Its members need clarity about who is making decisions and what they are voting on, argues Rebecca Chapman

WHEN the General Synod comes up in conversation, I am often met with flummoxed and frustrated faces: it’s just a waste of time, I am told. But I believe that the Synod does matter. What good is an expensive talking shop?

“Episcopally led and synodically governed” was denounced as “a myth” by the Archbishop of Canterbury last July, as he quoted Lord Chartres: “We are led by bishops in synod. And that is a very, very different thing indeed” (News, 15 July).

What might this mean in reality? Dr Colin Podmore, a former Clerk to the Synod, has noted that “bishops act not in isolation but in partnership and constant dialogue with the clergy and laity through the synods of the church, and with their consent.” In 2021, the Archbishop of York reminded us that “Synod means walking and working together on the way.”

There will, no doubt, be conflict and disagreement at next month’s meeting of the Synod, perhaps most intensely in debates about human sexuality. Our system of election and representation provides three Houses, of bishops, clergy, and laity, with representation of dioceses, cathedrals, religious communities, universities, and the armed forces. Every voice and every vote matters. Our sinful human nature requires that checks and balances be in place to prevent abuses of power at every level of our shared life. Disagreeing well requires trust and mutual respect: are these present in the General Synod?


LAST July, several of the written questions published asked why the Synod had yet to vote on the Vision and Strategy. The Business Committee had not been asked to schedule it, its chair said. Archbishop Cottrell responded that hundreds of lay and ordained people were involved in discerning the Vision and Strategy, and that the Synod’s energy should be directed towards “deciding how we turn this into actions”. Yet, in a message to the newly elected Synod in 2021, the late Queen herself alluded to the expectation that the Synod would consider a proposal “on a vision for the future of the Church”.

On the Saturday of the July session, the Synod voted on the spending plans of the Church Commissioners and the Archbishops’ Council. Introducing the item, the chair, Geoffrey Tattersall KC, said: “These are plans developed in the light of Vision and Strategy.” Archbishop Cottrell explained that “we’re not voting on carrying on doing what we’re doing. We’re voting on learning from what we’ve done and doing it better.” The Vision and Strategy had already been “agreed by a gathering of every bishop and diocesan secretaries”, he said.

That evening, the Revd Marcus Walker, a redoubtable member of the House of Clergy, asked again when the Synod would debate and approve the Vision and Strategy (for which £1.2 billion has been promised, and the target of establishing 10,000 new and predominantly lay-led churches set).
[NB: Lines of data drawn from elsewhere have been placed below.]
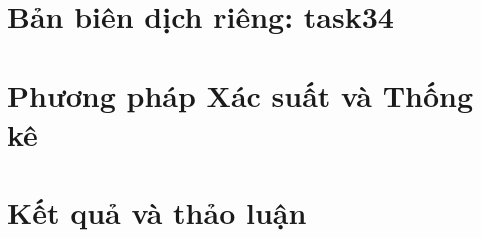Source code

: \documentclass[13pt,a4paper,oneside]{extreport}
\begin{document}
\chapter*{Bản biên dịch riêng: task34}
\chapter{Phương pháp Xác suất và Thống kê}

\chapter{Kết quả và thảo luận}

\printbibliography
\end{document}
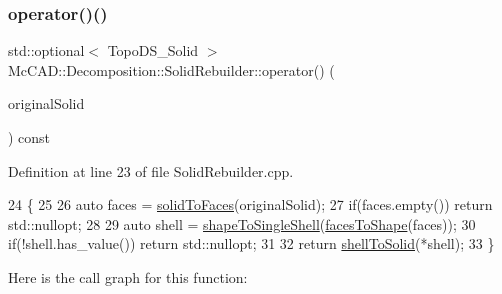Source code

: \mbox{\label{classMcCAD_1_1Decomposition_1_1SolidRebuilder_acd4a860cd5e7e2fa349ae891da81556a}} 
\subsubsection{\texorpdfstring{operator()()}{operator()()}\hspace{0.1cm}{\footnotesize\ttfamily [1/2]}}
{\footnotesize\ttfamily std\+::optional$<$ Topo\+D\+S\+\_\+\+Solid $>$ Mc\+C\+A\+D\+::\+Decomposition\+::\+Solid\+Rebuilder\+::operator() (\begin{DoxyParamCaption}\item[{const Topo\+D\+S\+\_\+\+Solid \&}]{original\+Solid }\end{DoxyParamCaption}) const}



Definition at line 23 of file Solid\+Rebuilder.\+cpp.


\begin{DoxyCode}
24                                                 \{
25 
26     \textcolor{keyword}{auto} faces = \hyperlink{classMcCAD_1_1Decomposition_1_1SolidRebuilder_a865c311ae7c34395b9c7911c88af56cb}{solidToFaces}(originalSolid);
27     \textcolor{keywordflow}{if}(faces.empty()) \textcolor{keywordflow}{return} std::nullopt;
28 
29     \textcolor{keyword}{auto} shell = \hyperlink{classMcCAD_1_1Decomposition_1_1SolidRebuilder_abcbb84bed6ab279e3f5ed3342d439f22}{shapeToSingleShell}(\hyperlink{classMcCAD_1_1Decomposition_1_1SolidRebuilder_a999dae53070de2c6681c51cfc6a56cd5}{facesToShape}(faces));
30     \textcolor{keywordflow}{if}(!shell.has\_value()) \textcolor{keywordflow}{return} std::nullopt;
31 
32     \textcolor{keywordflow}{return} \hyperlink{classMcCAD_1_1Decomposition_1_1SolidRebuilder_af37e601d9e3fa7309e7a02f95d8faa61}{shellToSolid}(*shell);
33 \}
\end{DoxyCode}
Here is the call graph for this function\+:
\mbox{\label{classMcCAD_1_1Decomposition_1_1SolidRebuilder_acf06e8ef7a0849111550f4ca05ff44da}}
This, Archbishop Cottrell said, was a decision for the Business Committee. No mention was made of the spending-plans vote that had taken place a few hours previously.

November brought more written questions, with two further replies on the matter from Archbishop Cottrell. He noted that the Vision and Strategy was built on past Synod resolutions, going on to say that “most decisions and action will take place” in dioceses and parishes, aspects being brought to the Synod for update and consultation. The message seemed to be: the Synod is for discussion; dioceses are for decisions. Is this enough to provide the consent of which Dr Podmore spoke?

The second answer was more worrying. When it was asked when specifically the Synod had approved the Vision and Strategy, the response was that it had been in July 2022, when the Synod approved the spending plans of the Church Commissioners and the Archbishops’ Council. Seemingly, we knew not what we did. . .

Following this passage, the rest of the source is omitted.